*WHAT TO PRODUCE:*
Only the pictures are to be dropped; the rest of the data below is to be duplicated exactly.

--- --- ---

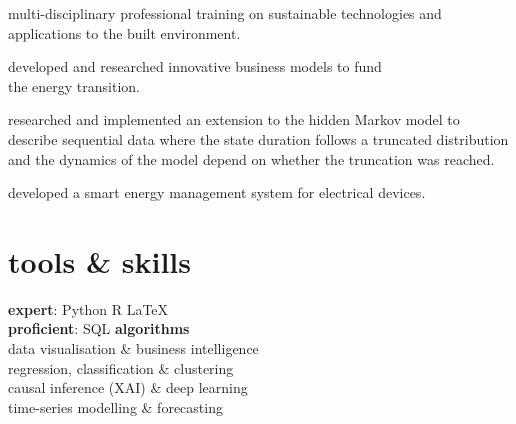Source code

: \begin{minipage}[t]{0.66\textwidth}
\sectionspace %



\begin{tightitemize}
\item multi-disciplinary professional training on sustainable technologies and applications to the built environment.
\item developed and researched innovative business models to fund\\ the energy transition.
\end{tightitemize}
\sectionspace %


\begin{tightitemize}
\item researched and implemented an extension to the hidden Markov model to describe sequential data where the state duration follows a truncated distribution and the dynamics of the model depend on whether the truncation was reached.
\item developed a smart energy management system for electrical devices. 
\end{tightitemize}
\sectionspace %


\section{tools \& skills}
\textbf{expert}: Python \textbullet{} R \textbullet{} \LaTeX{}\\ 
\textbf{proficient}: \textbullet{} SQL 
\textbf{algorithms}\\\textbullet{} data visualisation \& business intelligence \\\textbullet{} regression, classification \& clustering\\ \textbullet{} causal inference (XAI) \& deep learning \\ \textbullet{} time-series modelling \& forecasting\\

\end{minipage} %
\vspace*{\fill}
\center{\textcolor{gray}{1/2}}


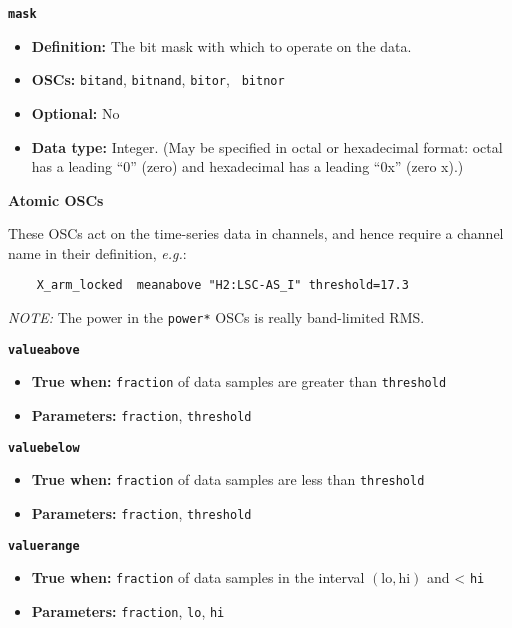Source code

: \documentclass[11pt]{article}
\begin{document}
{\large\texttt{\textbf{mask}}}
\begin{itemize}
\item \textbf{Definition:} The bit mask with which to operate on the
  data.
\item \textbf{OSCs:} \texttt{bitand}, \texttt{bitnand}, \texttt{bitor}, \texttt{
    bitnor}
\item \textbf{Optional:} No
\item \textbf{Data type:} Integer. (May be specified in octal or
  hexadecimal format: octal has a leading ``0'' (zero) and hexadecimal
  has a leading ``0x'' (zero x).)
\end{itemize}


\begin{center}
  \textbf{Atomic OSCs}
\end{center}

These OSCs act on the time-series data in channels, and hence require
a channel name in their definition, \textit{e.g.}:

\begin{verbatim}
    X_arm_locked  meanabove "H2:LSC-AS_I" threshold=17.3
\end{verbatim}

\textit{NOTE:} The power in the \texttt{power*} OSCs is really
band-limited RMS.


{\large\texttt{\textbf{valueabove}}}

\begin{itemize}
\item \textbf{True when:} \texttt{fraction} of data samples are greater than
  \texttt{threshold}
\item \textbf{Parameters:} \texttt{fraction}, \texttt{threshold}
\end{itemize}


{\large\texttt{\textbf{valuebelow}}}

\begin{itemize}
\item \textbf{True when:} \texttt{fraction} of data samples are less than
  \texttt{threshold}
\item \textbf{Parameters:} \texttt{fraction}, \texttt{threshold}
\end{itemize}


{\large\texttt{\textbf{valuerange}}}

\begin{itemize}
\item \textbf{True when:} \texttt{fraction} of data samples in the interval 
  $(\mathrm{lo}, \mathrm{hi})$
  and < \texttt{hi}
\item \textbf{Parameters:} \texttt{fraction}, \texttt{lo}, \texttt{hi}
\end{itemize}
\end{document}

--- --- ---

*COMPLETED TASK:*
Source code

: \begin{minipage}[t]{0.66\textwidth}
\sectionspace %



\begin{tightitemize}
\item multi-disciplinary professional training on sustainable technologies and applications to the built environment.
\item developed and researched innovative business models to fund\\ the energy transition.
\end{tightitemize}
\sectionspace %


\begin{tightitemize}
\item researched and implemented an extension to the hidden Markov model to describe sequential data where the state duration follows a truncated distribution and the dynamics of the model depend on whether the truncation was reached.
\item developed a smart energy management system for electrical devices. 
\end{tightitemize}
\sectionspace %


\section{tools \& skills}
\textbf{expert}: Python \textbullet{} R \textbullet{} \LaTeX{}\\ 
\textbf{proficient}: \textbullet{} SQL 
\textbf{algorithms}\\\textbullet{} data visualisation \& business intelligence \\\textbullet{} regression, classification \& clustering\\ \textbullet{} causal inference (XAI) \& deep learning \\ \textbullet{} time-series modelling \& forecasting\\

\end{minipage} %
\vspace*{\fill}
\center{\textcolor{gray}{1/2}}


Source code

: \documentclass[11pt]{article}
\begin{document}
{\large\texttt{\textbf{mask}}}
\begin{itemize}
\item \textbf{Definition:} The bit mask with which to operate on the
  data.
\item \textbf{OSCs:} \texttt{bitand}, \texttt{bitnand}, \texttt{bitor}, \texttt{
    bitnor}
\item \textbf{Optional:} No
\item \textbf{Data type:} Integer. (May be specified in octal or
  hexadecimal format: octal has a leading ``0'' (zero) and hexadecimal
  has a leading ``0x'' (zero x).)
\end{itemize}


\begin{center}
  \textbf{Atomic OSCs}
\end{center}

These OSCs act on the time-series data in channels, and hence require
a channel name in their definition, \textit{e.g.}:

\begin{verbatim}
    X_arm_locked  meanabove "H2:LSC-AS_I" threshold=17.3
\end{verbatim}

\textit{NOTE:} The power in the \texttt{power*} OSCs is really
band-limited RMS.


{\large\texttt{\textbf{valueabove}}}

\begin{itemize}
\item \textbf{True when:} \texttt{fraction} of data samples are greater than
  \texttt{threshold}
\item \textbf{Parameters:} \texttt{fraction}, \texttt{threshold}
\end{itemize}


{\large\texttt{\textbf{valuebelow}}}

\begin{itemize}
\item \textbf{True when:} \texttt{fraction} of data samples are less than
  \texttt{threshold}
\item \textbf{Parameters:} \texttt{fraction}, \texttt{threshold}
\end{itemize}


{\large\texttt{\textbf{valuerange}}}

\begin{itemize}
\item \textbf{True when:} \texttt{fraction} of data samples in the interval 
  $(\mathrm{lo}, \mathrm{hi})$
  and < \texttt{hi}
\item \textbf{Parameters:} \texttt{fraction}, \texttt{lo}, \texttt{hi}
\end{itemize}
\end{document}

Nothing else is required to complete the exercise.